下請けいじめ防止ガイドラインは機能しない
報道によると総務省の勉強会で「下請けいじめ」を防止するための業界ガイドラインを決めたそうだ。でも、これは多分、ワークしない。
別に総務省が無力とか、テレビ局が悪いとかいうのではないよ。それは前提。
理由は、このルールの「形式性」が弱いからである。つまり、ガイドラインの決め方が悪いということだ。
おそらくは業界の実態やあるべき論とあわせようとしたのだろう、関係者はこのガイドラインの中で「不当に」とか「強要しない」とかいう基準を持ち出している。

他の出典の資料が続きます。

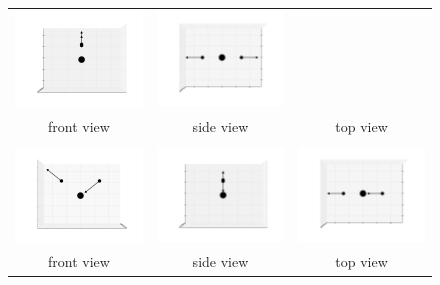 \documentclass[11pt]{article}
\begin{document}
\begin{figure}[htp]
\begin{tabular}{|ccc|}
	\includegraphics[width=5.5cm,clip=true,trim=3cm 2cm 3cm 2cm]{images/0-90_7.pdf}&
	\includegraphics[width=5.5cm,clip=true,trim=3cm 2cm 3cm 2cm]{images/90-0_7.pdf}\\front view&side view&top view\\\hline&&\\
	\includegraphics[width=5.5cm,clip=true,trim=3cm 2cm 3cm 2cm]{images/0-0_8.pdf}&
	\includegraphics[width=5.5cm,clip=true,trim=3cm 2cm 3cm 2cm]{images/0-90_8.pdf}&
	\includegraphics[width=5.5cm,clip=true,trim=3cm 2cm 3cm 2cm]{images/90-0_8.pdf}\\front view&side view&top view\\\hline
	\end{tabular}
\end{figure}
\end{document}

だが、これらは極めて主観的な判断基準で、おそらくは制作費を全部テレビ局に出してもらっても著作権は全部自分のものにしたいとすら思う制作会社と、逆にアイデアを全部制作会社に出させながら著作権は全部自分のものにしたいというテレビ局の間では、この基準の解釈が全くずれるだろう。「強要」というが、ビジネスにおける交渉過程で、付帯条件としてこういうものが出てこないことはありえないわけで、それを「強要」ととるか「(放送するか、制作委託するかの)判断条件の一つ」ととるかは、立場とか性格とかその日の気分によるだろう。人間ってそういうものなので、別にどちらの品性がどうとかいうのではない。

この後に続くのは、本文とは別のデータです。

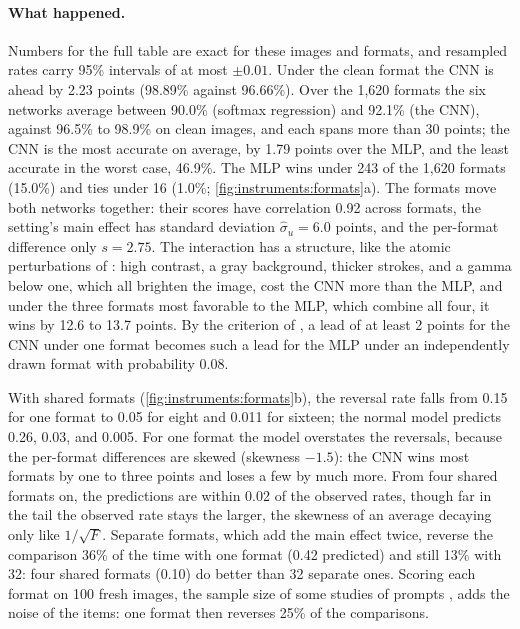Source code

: \begin{refsection}
\paragraph{What happened.} Numbers for the full table are exact for these images and formats, and resampled rates carry 95\% intervals of at most $\pm0.01$. Under the clean format the CNN is ahead by 2.23 points (98.89\% against 96.66\%). Over the 1,620 formats the six networks average between 90.0\% (softmax regression) and 92.1\% (the CNN), against 96.5\% to 98.9\% on clean images, and each spans more than 30 points; the CNN is the most accurate on average, by 1.79 points over the MLP, and the least accurate in the worst case, 46.9\%. The MLP wins under 243 of the 1,620 formats (15.0\%) and ties under 16 (1.0\%; \cref{fig:instruments:formats}a). The formats move both networks together: their scores have correlation 0.92 across formats, the setting's main effect has standard deviation $\hat\sigma_u=6.0$ points, and the per-format difference only $s=2.75$. The interaction has a structure, like the atomic perturbations of \textcite{SclarEtAl2024}: high contrast, a gray background, thicker strokes, and a gamma below one, which all brighten the image, cost the CNN more than the MLP, and under the three formats most favorable to the MLP, which combine all four, it wins by 12.6 to 13.7 points. By the criterion of \textcite{SclarEtAl2024}, a lead of at least 2 points for the CNN under one format becomes such a lead for the MLP under an independently drawn format with probability 0.08.

With shared formats (\cref{fig:instruments:formats}b), the reversal rate falls from 0.15 for one format to 0.05 for eight and 0.011 for sixteen; the normal model predicts 0.26, 0.03, and 0.005. For one format the model overstates the reversals, because the per-format differences are skewed (skewness $-1.5$): the CNN wins most formats by one to three points and loses a few by much more. From four shared formats on, the predictions are within 0.02 of the observed rates, though far in the tail the observed rate stays the larger, the skewness of an average decaying only like $1/\sqrt F$. Separate formats, which add the main effect twice, reverse the comparison 36\% of the time with one format (0.42 predicted) and still 13\% with 32: four shared formats (0.10) do better than 32 separate ones. Scoring each format on 100 fresh images, the sample size of some studies of prompts \parencite{WeiEtAl2023larger,MizrahiEtAl2024}, adds the noise of the items: one format then reverses 25\% of the comparisons.


\end{refsection}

だから、このガイドラインでは、自主的な紛争の回避は多分あまり期待できない。
むしろ米国のフィンシンルール*1のように形式的に決めればよいのかもしれないが、それは業界の実情にはあわない。それはそれで弊害があるだろう。だから、この判断はそれでよいのかもしれない。
天秤は思うのだが、こうなると、実例に基づく判断を積み重ねてルールを明らかにしていきたいところだ。ま、そういう事案が表沙汰にならないのがコンテンツ業界だとわかった上での台詞だが。